Microsoft released KB5091575 out-of-band because the April 14, 2026 security update (KB5082142) introduced a critical regression affecting domain controllers in multi-domain forests using Privileged Access Management. LSASS failures and repeated restarts could make an entire domain unavailable, which warranted an immediate fix rather than waiting for the next scheduled update cycle.

Does this update replace KB5082142, or do I need both?

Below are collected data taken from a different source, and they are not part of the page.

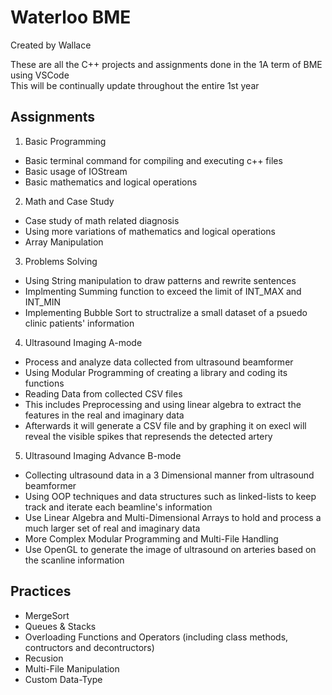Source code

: # Waterloo BME 
Created by Wallace

These are all the C++ projects and assignments done in the 1A term of BME using VSCode <br>
This will be continually update throughout the entire 1st year

## Assignments
1. Basic Programming
  - Basic terminal command for compiling and executing c++ files
  - Basic usage of IOStream
  - Basic mathematics and logical operations
2. Math and Case Study
  - Case study of math related diagnosis
  - Using more variations of mathematics and logical operations
  - Array Manipulation
3. Problems Solving
  - Using String manipulation to draw patterns and rewrite sentences
  - Implmenting Summing function to exceed the limit of INT_MAX and INT_MIN
  - Implementing Bubble Sort to structralize a small dataset of a psuedo clinic patients' information
4. Ultrasound Imaging A-mode
  - Process and analyze data collected from ultrasound beamformer 
  - Using Modular Programming of creating a library and coding its functions
  - Reading Data from collected CSV files
  - This includes Preprocessing and using linear algebra to extract the features in the real and imaginary data
  - Afterwards it will generate a CSV file and by graphing it on execl will reveal the visible spikes that represends the detected artery
5. Ultrasound Imaging Advance B-mode
  - Collecting ultrasound data in a 3 Dimensional manner from ultrasound beamformer
  - Using OOP techniques and data structures such as linked-lists to keep track and iterate each beamline's information
  - Use Linear Algebra and Multi-Dimensional Arrays to hold and process a much larger set of real and imaginary data
  - More Complex Modular Programming and Multi-File Handling
  - Use OpenGL to generate the image of ultrasound on arteries based on the scanline information 
  
## Practices
- MergeSort
- Queues & Stacks
- Overloading Functions and Operators (including class methods, contructors and decontructors)
- Recusion
- Multi-File Manipulation
- Custom Data-Type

KB5091575 is cumulative and includes all fixes from KB5082142. If you have already deployed KB5082142, this update delivers only the additional fixes on top of it. If you skipped KB5082142, installing this update will cover its contents as well, so you do not need to install both separately.

How do I know if my domain controllers are affected by the LSASS issue?

The issue affects domain controllers in multi-domain forests that have Privileged Access Management (PAM) configured and have already installed the April 14, 2026 update (KB5082142). If those controllers are experiencing repeated restarts or LSASS failures following that update, installing KB5091575 is the documented resolution.

What is the Secure Boot certificate expiration notice about, and do I need to act now?

Microsoft has flagged that Secure Boot certificates used by most Windows devices are set to expire starting in June 2026. Consumer and non-managed business devices have been receiving updated certificates via Windows Update for several months. Devices that have not yet received the newer certificates will continue to start and operate normally, and standard Windows updates will continue to install. IT administrators should review the Secure Boot Playbook for Windows clients and Windows Server for managed environment guidance, and can check device status via the Windows Security app.